You can take a kayaking or canoeing trip and really explore the fjords. The mighty mountains that surround you will reveal their secrets, but the fjord can also tell its story; its interaction with thousands of small and large streams, rivers and waterfalls delivering minerals that give the fjord its characteristic green color.
At the same time, the fjord is part of the sea – leading a part of the world oceans right in here, between the high mountains where you can paddle quietly along the shoreline. And beneath you, down in the deep, there is another world, teeming with life, interaction, an ecosystem.
If you bring your own kayak with you, Gudvangen, Undredal or Flåm are great places to start your trip. There are parking facilities right next to the shoreline where it is easy to launch your kayak.
There are many great places to take a break while you are kayaking, for example at Holmo, Odnes, Skalmenes and Salthella along Nærøyfjorden, and Stokko and Fronnes along Aurlandsfjorden. These open landscapes are traces left behind by generations that have cleared the land and moved stones, cut the gras and made hay to feed their livestock. These meadows are classed as cultivated land that local farmers continue to use as hayfields or grazing pastures. By not leaving any traces in the landscape, you are helping to preserve the unique cultural landscape.
The fjord can be experienced in many ways
Visitors can also experience the fjord by rowboat, RIB or on larger boats. No matter how you make your way across the water, the fjord will appeal to your senses, the mountains will tower above you, while the waves ripple around you and you become part of this mighty landscape – enjoy!
Safety on the fjord
Traveling by boat or kayak on the fjord is a great experience. Here are some tips to ensure you have a safe trip.
- Rockfalls are common occurrences along the fjord. Keep a good distance from cliffs and waterfalls.
- If you are traveling in a small boat or kayak, be aware of strong winds that gust down from the steep mountainsides.
- Scheduled boat traffic follows the center line of the fjords. Try to keep to one side.
- Wear a reflective vest and preferably a headlamp when it gets dark.
- Remember the difference between high tide and low tide when you go ashore, and make sure you pull your boat well away from the shoreline.
- Long trips: Be prepared for adverse weather conditions and emergency situations.
- Tell someone where you are going.
- Be aware that not all places have mobile phone coverage.
- It is a good idea to bring: A whistle, mobile phone, life jacket, warm and waterproof clothing, map and compass/GPS. Make sure you know how to use the equipment.
Leave no trace
Clean up after yourself and do not leave any trash behind, including disposable barbecues and wet wipes.
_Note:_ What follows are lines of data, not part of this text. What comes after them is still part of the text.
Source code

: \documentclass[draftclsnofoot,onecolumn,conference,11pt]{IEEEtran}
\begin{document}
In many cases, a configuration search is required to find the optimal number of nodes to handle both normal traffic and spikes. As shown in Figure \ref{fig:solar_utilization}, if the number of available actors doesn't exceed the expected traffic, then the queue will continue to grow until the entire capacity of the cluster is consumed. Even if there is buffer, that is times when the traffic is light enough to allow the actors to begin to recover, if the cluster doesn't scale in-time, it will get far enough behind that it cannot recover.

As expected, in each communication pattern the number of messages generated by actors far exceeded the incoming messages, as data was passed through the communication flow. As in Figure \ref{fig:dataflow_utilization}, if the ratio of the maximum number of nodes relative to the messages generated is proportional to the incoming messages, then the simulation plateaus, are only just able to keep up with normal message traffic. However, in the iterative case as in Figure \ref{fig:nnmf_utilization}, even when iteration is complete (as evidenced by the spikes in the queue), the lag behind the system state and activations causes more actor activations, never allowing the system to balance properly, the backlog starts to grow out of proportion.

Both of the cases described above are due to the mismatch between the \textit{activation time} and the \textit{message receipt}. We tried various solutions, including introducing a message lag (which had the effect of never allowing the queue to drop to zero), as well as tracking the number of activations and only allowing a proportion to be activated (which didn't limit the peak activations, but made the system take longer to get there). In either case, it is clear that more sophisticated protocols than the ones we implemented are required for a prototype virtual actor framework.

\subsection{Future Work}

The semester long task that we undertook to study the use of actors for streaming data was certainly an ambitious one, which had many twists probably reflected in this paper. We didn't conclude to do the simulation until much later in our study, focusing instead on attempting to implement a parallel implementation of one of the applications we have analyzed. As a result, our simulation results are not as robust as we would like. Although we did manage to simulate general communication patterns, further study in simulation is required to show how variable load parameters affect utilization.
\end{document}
Show consideration for grazing animals and wild animals. Keep your dog on a leash and close gates behind you./p>
Use recommended campsites, or pitch your tent at least 150 meters away from houses and cabins situated on uncultivated land. Open areas along the fjord are often classed as cultivated land. You must have permission from the landowner to pitch your tent in these areas. Avoid leaving rocks and stones in fields.
Use existing toilets.
If you can’t find a toilet, dig a hole that is at least 30 meters from paths, buildings or water sources. Toilet paper and wet wipes are garbage that must be thrown into a trash bin.
Use established fire pits and avoid building campfires directly on bedrock in case the rock cracks. Extinguish the fire properly and clean up before you leave.